» **Problem to solve**: Find and copy the lines in the records beneath this task that contain the word "controller".

Stored entries:
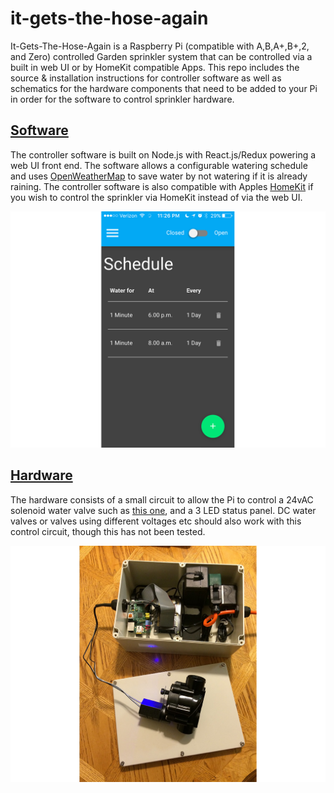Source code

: # it-gets-the-hose-again
It-Gets-The-Hose-Again is a Raspberry Pi (compatible with A,B,A+,B+,2, and Zero) controlled Garden sprinkler system that can be controlled via a built in web UI or by HomeKit compatible Apps. This repo includes the source & installation instructions for controller software as well as schematics for the hardware components that need to be added to your Pi in order for the software to control sprinkler hardware.

[Software](web/README.md)
-------------------------
The controller software is built on Node.js with React.js/Redux powering a web UI front end. The software allows a configurable watering schedule and uses [OpenWeatherMap](http://openweathermap.org) to save water by not watering if it is already raining. The controller software is also compatible with Apples [HomeKit](http://www.apple.com/ios/homekit) if you wish to control the sprinkler via HomeKit instead of via the web UI.

![The web UI on mobile](schedule-mobile.png)

[Hardware](hardware/README.md)
------------------------------
The hardware consists of a small circuit to allow the Pi to control a 24vAC solenoid water valve such as [this one](http://www.amazon.com/gp/product/B00002N8NV), and a 3 LED status panel. DC water valves or valves using different voltages etc should also work with this control circuit, though this has not been tested.

![The assembled hardware](completed-assembly.png)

» **Task response**:
It-Gets-The-Hose-Again is a Raspberry Pi (compatible with A,B,A+,B+,2, and Zero) controlled Garden sprinkler system that can be controlled via a built in web UI or by HomeKit compatible Apps. This repo includes the source & installation instructions for controller software as well as schematics for the hardware components that need to be added to your Pi in order for the software to control sprinkler hardware.
The controller software is built on Node.js with React.js/Redux powering a web UI front end. The software allows a configurable watering schedule and uses [OpenWeatherMap](http://openweathermap.org) to save water by not watering if it is already raining. The controller software is also compatible with Apples [HomeKit](http://www.apple.com/ios/homekit) if you wish to control the sprinkler via HomeKit instead of via the web UI.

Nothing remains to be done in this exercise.